In 2000, I was a member of a popular morning radio show. We spent a week in New York covering the Grammies. I can remember heading back to the hotel after a show and the cab we shared drove close to the World Trade Center. We’d all been to New York before, so none of us were tourists at that point, yet as we passed, my fellow passengers and I admitted we’d never seen the world from a fixed position 110 stories high. We agreed that a visit would have to be on each of our “to do” lists, but since we had one full day left in New York, we’d have to do it next time. Sixteen months later, the Twin Towers were reduced to a twisted, smoldering heap.
On the afternoon of September 11, 2001, I felt like I do right now. I’m saddened by every tragic terrrorist attack, but it becomes even more personal when you live or work in a place that was bludgeoned by hate. Or perhaps you played there; attended a concert at a theater where the audience members were nothing more than human target practice. What if a few weeks you cheered on your team during a soccer match at a stadium targeted for mass tragedy.. Perhaps you vacationed a few miles from the scene, spent an hour in an airport that was bombed; maybe you knew someone who knew someone who was on a bus or train that was blown to bits.
I don’t understand what motivates us to use hate to justify anything. Why does hate seem more powerful?

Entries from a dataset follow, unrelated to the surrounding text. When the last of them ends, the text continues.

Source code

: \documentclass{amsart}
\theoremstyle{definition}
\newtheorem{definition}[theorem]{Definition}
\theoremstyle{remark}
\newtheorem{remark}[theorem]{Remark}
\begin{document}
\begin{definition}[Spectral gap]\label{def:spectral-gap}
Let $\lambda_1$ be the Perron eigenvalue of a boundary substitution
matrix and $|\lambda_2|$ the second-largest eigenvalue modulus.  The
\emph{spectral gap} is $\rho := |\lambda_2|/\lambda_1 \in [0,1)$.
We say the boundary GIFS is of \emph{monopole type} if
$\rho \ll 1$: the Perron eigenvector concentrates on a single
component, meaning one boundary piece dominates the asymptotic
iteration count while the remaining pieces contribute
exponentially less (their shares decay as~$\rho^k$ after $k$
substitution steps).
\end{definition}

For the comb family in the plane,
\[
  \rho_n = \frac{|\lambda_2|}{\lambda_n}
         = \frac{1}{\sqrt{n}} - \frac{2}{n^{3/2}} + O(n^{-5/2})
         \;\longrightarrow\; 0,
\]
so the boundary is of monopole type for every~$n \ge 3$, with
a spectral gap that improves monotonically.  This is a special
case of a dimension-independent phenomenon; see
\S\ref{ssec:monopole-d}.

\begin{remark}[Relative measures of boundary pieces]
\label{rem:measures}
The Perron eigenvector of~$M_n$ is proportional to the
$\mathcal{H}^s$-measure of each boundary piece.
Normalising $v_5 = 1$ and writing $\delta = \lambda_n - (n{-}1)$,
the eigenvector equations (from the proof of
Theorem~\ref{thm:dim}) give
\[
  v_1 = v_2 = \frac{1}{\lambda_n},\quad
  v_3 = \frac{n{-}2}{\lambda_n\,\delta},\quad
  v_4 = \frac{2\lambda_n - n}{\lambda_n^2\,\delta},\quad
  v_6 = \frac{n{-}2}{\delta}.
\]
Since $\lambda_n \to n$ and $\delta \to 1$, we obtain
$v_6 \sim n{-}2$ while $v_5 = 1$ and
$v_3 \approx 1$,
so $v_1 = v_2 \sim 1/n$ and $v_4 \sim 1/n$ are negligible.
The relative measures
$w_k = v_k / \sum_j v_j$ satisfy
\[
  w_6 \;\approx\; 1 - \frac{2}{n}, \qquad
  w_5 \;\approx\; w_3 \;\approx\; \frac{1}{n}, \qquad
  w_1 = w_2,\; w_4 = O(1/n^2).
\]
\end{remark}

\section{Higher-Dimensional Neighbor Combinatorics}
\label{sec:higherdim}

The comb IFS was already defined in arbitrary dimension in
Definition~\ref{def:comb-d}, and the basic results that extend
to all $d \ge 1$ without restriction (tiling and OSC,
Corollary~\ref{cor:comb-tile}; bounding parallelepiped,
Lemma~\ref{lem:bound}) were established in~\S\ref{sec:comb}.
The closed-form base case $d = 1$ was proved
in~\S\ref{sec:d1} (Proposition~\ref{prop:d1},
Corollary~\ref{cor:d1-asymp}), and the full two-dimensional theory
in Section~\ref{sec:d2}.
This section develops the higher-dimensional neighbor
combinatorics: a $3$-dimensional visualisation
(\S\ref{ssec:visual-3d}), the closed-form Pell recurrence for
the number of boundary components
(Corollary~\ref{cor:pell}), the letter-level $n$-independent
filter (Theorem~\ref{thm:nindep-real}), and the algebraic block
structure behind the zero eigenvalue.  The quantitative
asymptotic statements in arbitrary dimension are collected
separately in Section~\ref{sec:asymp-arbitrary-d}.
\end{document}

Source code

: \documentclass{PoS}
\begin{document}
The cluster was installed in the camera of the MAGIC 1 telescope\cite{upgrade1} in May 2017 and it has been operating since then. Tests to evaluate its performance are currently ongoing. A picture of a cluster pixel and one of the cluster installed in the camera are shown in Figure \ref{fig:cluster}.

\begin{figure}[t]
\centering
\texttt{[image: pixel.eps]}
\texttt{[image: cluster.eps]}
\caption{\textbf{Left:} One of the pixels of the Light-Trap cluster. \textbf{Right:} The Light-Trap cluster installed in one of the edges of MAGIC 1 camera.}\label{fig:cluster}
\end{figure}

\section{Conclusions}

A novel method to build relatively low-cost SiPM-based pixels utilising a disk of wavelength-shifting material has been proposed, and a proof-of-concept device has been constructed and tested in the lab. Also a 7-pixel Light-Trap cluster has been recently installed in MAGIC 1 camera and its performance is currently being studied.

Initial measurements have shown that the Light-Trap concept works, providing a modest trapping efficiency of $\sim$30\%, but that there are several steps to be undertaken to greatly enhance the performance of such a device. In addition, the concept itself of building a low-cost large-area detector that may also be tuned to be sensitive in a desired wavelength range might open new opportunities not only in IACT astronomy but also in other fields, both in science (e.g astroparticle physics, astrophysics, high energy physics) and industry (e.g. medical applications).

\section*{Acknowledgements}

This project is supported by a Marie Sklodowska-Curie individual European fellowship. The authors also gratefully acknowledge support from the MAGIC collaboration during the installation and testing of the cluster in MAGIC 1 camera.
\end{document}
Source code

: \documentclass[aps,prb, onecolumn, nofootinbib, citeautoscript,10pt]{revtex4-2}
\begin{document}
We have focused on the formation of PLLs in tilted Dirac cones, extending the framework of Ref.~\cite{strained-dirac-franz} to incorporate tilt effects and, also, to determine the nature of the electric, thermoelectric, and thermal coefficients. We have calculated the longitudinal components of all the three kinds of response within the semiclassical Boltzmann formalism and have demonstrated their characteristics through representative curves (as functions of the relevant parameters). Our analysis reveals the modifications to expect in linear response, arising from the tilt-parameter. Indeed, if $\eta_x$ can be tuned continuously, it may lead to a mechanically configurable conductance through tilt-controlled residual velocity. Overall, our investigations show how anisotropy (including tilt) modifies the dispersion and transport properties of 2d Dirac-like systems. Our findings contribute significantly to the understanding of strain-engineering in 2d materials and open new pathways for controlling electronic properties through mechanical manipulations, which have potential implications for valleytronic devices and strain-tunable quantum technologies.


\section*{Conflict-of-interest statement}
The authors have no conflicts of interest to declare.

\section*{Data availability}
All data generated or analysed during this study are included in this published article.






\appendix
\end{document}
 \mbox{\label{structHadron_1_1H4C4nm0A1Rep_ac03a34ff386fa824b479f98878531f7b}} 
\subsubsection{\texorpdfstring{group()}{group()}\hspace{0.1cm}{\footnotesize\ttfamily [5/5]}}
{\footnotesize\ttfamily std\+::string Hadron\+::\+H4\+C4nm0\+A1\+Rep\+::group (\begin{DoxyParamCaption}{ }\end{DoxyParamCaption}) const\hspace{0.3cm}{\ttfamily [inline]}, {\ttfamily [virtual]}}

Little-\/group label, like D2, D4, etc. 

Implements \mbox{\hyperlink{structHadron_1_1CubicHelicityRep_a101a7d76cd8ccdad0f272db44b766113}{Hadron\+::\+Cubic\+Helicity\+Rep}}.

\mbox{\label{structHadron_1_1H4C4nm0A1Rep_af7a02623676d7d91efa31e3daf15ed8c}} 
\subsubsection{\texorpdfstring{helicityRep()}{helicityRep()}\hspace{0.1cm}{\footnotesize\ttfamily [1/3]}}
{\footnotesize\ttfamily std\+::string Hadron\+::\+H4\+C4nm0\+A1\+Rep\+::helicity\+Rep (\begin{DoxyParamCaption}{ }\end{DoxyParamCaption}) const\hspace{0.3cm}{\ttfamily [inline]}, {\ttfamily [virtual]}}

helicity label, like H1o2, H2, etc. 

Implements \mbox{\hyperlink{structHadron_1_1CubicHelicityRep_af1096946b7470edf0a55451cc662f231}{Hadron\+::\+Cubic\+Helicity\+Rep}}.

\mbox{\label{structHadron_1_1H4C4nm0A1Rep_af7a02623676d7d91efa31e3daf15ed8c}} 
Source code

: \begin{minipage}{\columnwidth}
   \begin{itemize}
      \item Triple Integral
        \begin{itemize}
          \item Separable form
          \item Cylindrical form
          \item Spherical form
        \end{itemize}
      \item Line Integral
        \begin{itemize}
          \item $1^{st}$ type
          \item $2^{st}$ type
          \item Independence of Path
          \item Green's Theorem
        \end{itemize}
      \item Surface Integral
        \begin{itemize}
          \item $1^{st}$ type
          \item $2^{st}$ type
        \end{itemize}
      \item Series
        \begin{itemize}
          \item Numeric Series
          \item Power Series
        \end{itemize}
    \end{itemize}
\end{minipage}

I don’t know the answer, but perhaps I can offer how it happens,. According to Cherokee legend, a tribal elder was sitting with his grandson by the fire one night. He regaled the boy with stories of their people, of wars with enemies, won and lost. He then tried to explain to the biggest battle of all–an ancient one that’s fought within every human. The old man described it as a constant fight between two wolves, equal in size and passion but the exact opposite in what they represented. One is Evil and he embodies anger, envy, jealousy, sorrow, regret, greed, arrogance, self-pity, guilt, resentment, inferiority, lies, false pride, superiority and ego.
The other wolf represents Good. He encompassed joy, peace, love, hope, serenity, humility, kindness, benevolence, empathy, generosity, truth, compassion and faith. The child contemplated the story briefly, then asked , “Which wolf wins?”
The grandfather replied simply, “The one you feed.”